Foto: Marcello Casal Jr/Agência Brasil
Constituição diz que crimes inafiançáveis e imprescritíveis não podem ser perdoados. (Foto: Marcello Casal Jr/Agência Brasil)

O STF (Supremo Tribunal Federal) publicou nesta segunda-feira (31) em seus perfis oficiais nas redes sociais uma mensagem alusiva ao golpe militar de 1964, que deve ser lembrado “para que nunca se repita”, diz o texto.

O golpe civil-militar de 1964, que completa 61 anos nesta segunda-feira, marcou o início de uma ditadura comandada por generais no Brasil que durou 21 anos, período no qual eleições diretas foram suspensas e a liberdade de expressão e oposição política restringidas.

“Há 61 anos, direitos fundamentais foram comprometidos no Brasil: era o início da ditadura militar, que perdurou por 21 anos. A redemocratização veio com participação popular e uma Assembleia Constituinte, que elaborou a Constituição Federal de 1988 – a Lei Maior, que restabeleceu garantias, o direito ao voto, a separação dos Poderes, princípios e diretrizes para regir o Estado Democrático de Direito”, lembra a publicação do Supremo.

O post, publicado nas redes Instagram, X e Facebook, concluiu afirmando a importância de falar sobre a data: “lembrar para que nunca mais se repita. Hoje e sempre, celebre a democracia e a Constituição Cidadã”. A publicação também celebra a democracia como “sempre o melhor caminho”.

No ano passado, o próprio Supremo julgou ser inconstitucional empregar dinheiro público para comemorar o golpe militar de 1964. O entendimento que prevaleceu foi o de que o sistema democrático estabelecido com a Constituição de 1988 não comporta a busca por “legitimar o regime militar”, conforme escreveu o ministro Gilmar Mendes à época.

A mensagem publicada pelo Supremo coincide com a abertura da primeira ação penal desde a redemocratização a colocar no banco dos réus um ex-presidente – Jair Bolsonaro – e mais sete aliados denunciados pela PGR (Procuradoria-Geral da República) por tentarem, sem sucesso, um golpe de Estado. O plano teria sido colocado em prática entre os anos de 2021 e 2023.

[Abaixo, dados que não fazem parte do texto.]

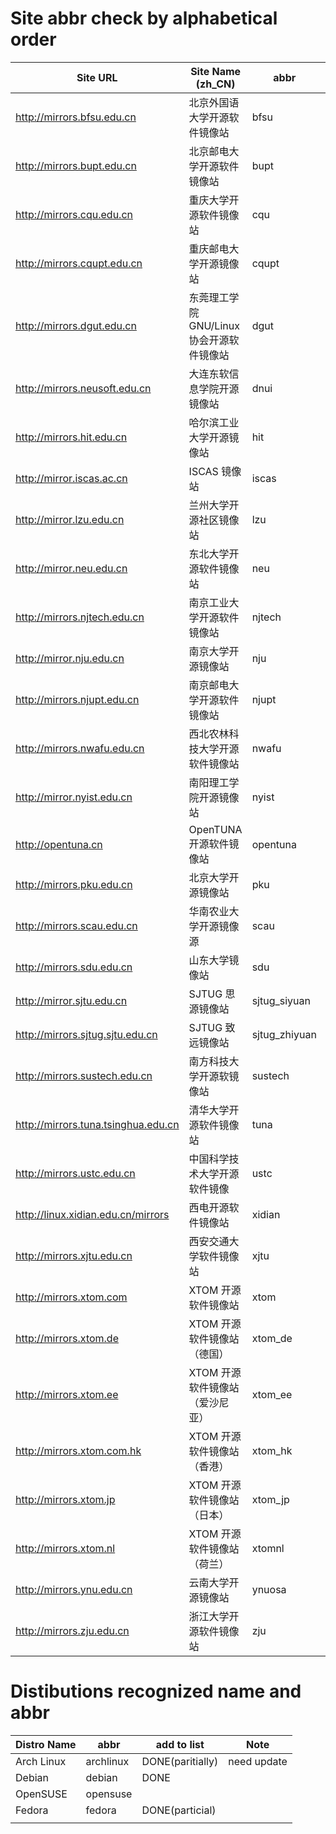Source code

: # Site abbr check by alphabetical order

| Site URL                            | Site Name (zh_CN)                         | abbr  | add to list   | IPV6 ONLY |
| ----------------------------------- | ----------------------------------------- | ----- | ------------- | -------|
| http://mirrors.bfsu.edu.cn          | 北京外国语大学开源软件镜像站              | bfsu  | DONE(partial) | |
| http://mirrors.bupt.edu.cn          | 北京邮电大学开源软件镜像站                | bupt  | DONE(partial) ||
| http://mirrors.cqu.edu.cn           | 重庆大学开源软件镜像站                    | cqu   | ALL DONE ||
| http://mirrors.cqupt.edu.cn         | 重庆邮电大学开源镜像站                    | cqupt |               ||
| http://mirrors.dgut.edu.cn          | 东莞理工学院 GNU/Linux 协会开源软件镜像站 | dgut  |               ||
| http://mirrors.neusoft.edu.cn       | 大连东软信息学院开源镜像站                | dnui  |               ||
| http://mirrors.hit.edu.cn           | 哈尔滨工业大学开源镜像站                  | hit   |               ||
| http://mirror.iscas.ac.cn           | ISCAS 镜像站                              | iscas |               ||
| http://mirror.lzu.edu.cn            | 兰州大学开源社区镜像站                    | lzu   |               ||
| http://mirror.neu.edu.cn            | 东北大学开源软件镜像站 | neu   |               ||
| http://mirrors.njtech.edu.cn | 南京工业大学开源软件镜像站 | njtech |               ||
| http://mirror.nju.edu.cn | 南京大学开源镜像站 | nju |               ||
| http://mirrors.njupt.edu.cn | 南京邮电大学开源软件镜像站 | njupt |               ||
| http://mirrors.nwafu.edu.cn | 西北农林科技大学开源软件镜像站 | nwafu |               ||
| http://mirror.nyist.edu.cn | 南阳理工学院开源镜像站 | nyist |               ||
| http://opentuna.cn | OpenTUNA开源软件镜像站 | opentuna |               ||
| http://mirrors.pku.edu.cn | 北京大学开源镜像站 | pku | ||
| http://mirrors.scau.edu.cn | 华南农业大学开源镜像源 | scau | ||
| http://mirrors.sdu.edu.cn | 山东大学镜像站 | sdu | ||
| http://mirror.sjtu.edu.cn | SJTUG 思源镜像站 | sjtug_siyuan | ||
| http://mirrors.sjtug.sjtu.edu.cn | SJTUG 致远镜像站 | sjtug_zhiyuan | ||
| http://mirrors.sustech.edu.cn | 南方科技大学开源软镜像站 | sustech | ||
| http://mirrors.tuna.tsinghua.edu.cn | 清华大学开源软件镜像站 | tuna | DONE(partial) ||
| http://mirrors.ustc.edu.cn | 中国科学技术大学开源软件镜像 | ustc | ||
| http://linux.xidian.edu.cn/mirrors | 西电开源软件镜像站 | xidian | ||
| http://mirrors.xjtu.edu.cn | 西安交通大学软件镜像站 | xjtu | ||
| http://mirrors.xtom.com | XTOM 开源软件镜像站 | xtom | ||
| http://mirrors.xtom.de | XTOM 开源软件镜像站（德国） | xtom_de | ||
| http://mirrors.xtom.ee | XTOM 开源软件镜像站（爱沙尼亚） | xtom_ee | ||
| http://mirrors.xtom.com.hk | XTOM 开源软件镜像站（香港） | xtom_hk | ||
| http://mirrors.xtom.jp | XTOM 开源软件镜像站（日本） | xtom_jp | ||
| http://mirrors.xtom.nl | XTOM 开源软件镜像站（荷兰） | xtomnl | ||
| http://mirrors.ynu.edu.cn | 云南大学开源镜像站 | ynuosa | ||
| http://mirrors.zju.edu.cn | 浙江大学开源软件镜像站 | zju | ||

# Distibutions recognized name and abbr

| Distro Name | abbr      | add to list      | Note        |
| ----------- | --------- | ---------------- | ----------- |
| Arch Linux  | archlinux | DONE(paritially) | need update |
| Debian      | debian    | DONE             |             |
| OpenSUSE    | opensuse  |                  |             |
| Fedora      | fedora    | DONE(particial)
|             |           |                  |             |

No mês passado, o Supremo também decidiu, por unanimidade, que irá rever seu entendimento sobre a Lei da Anistia, sancionada em 1979 pelo general João Baptista Figueiredo, último ditador do regime militar.

Os ministros da Corte deverão discutir se a anistia ampla e irrestrita, conforme determinada pela lei, se aplica a casos de crimes continuados como o de sequestro e ocultação de cadáver.

A reabertura da discussão sobre a Lei da Anistia foi feita nos recursos que tratam da Guerrilha do Araguaia, maior movimento armado de resistência rural ao regime militar, e do deputado Rubens Paiva, que foi sequestrado e morto por agentes da ditadura.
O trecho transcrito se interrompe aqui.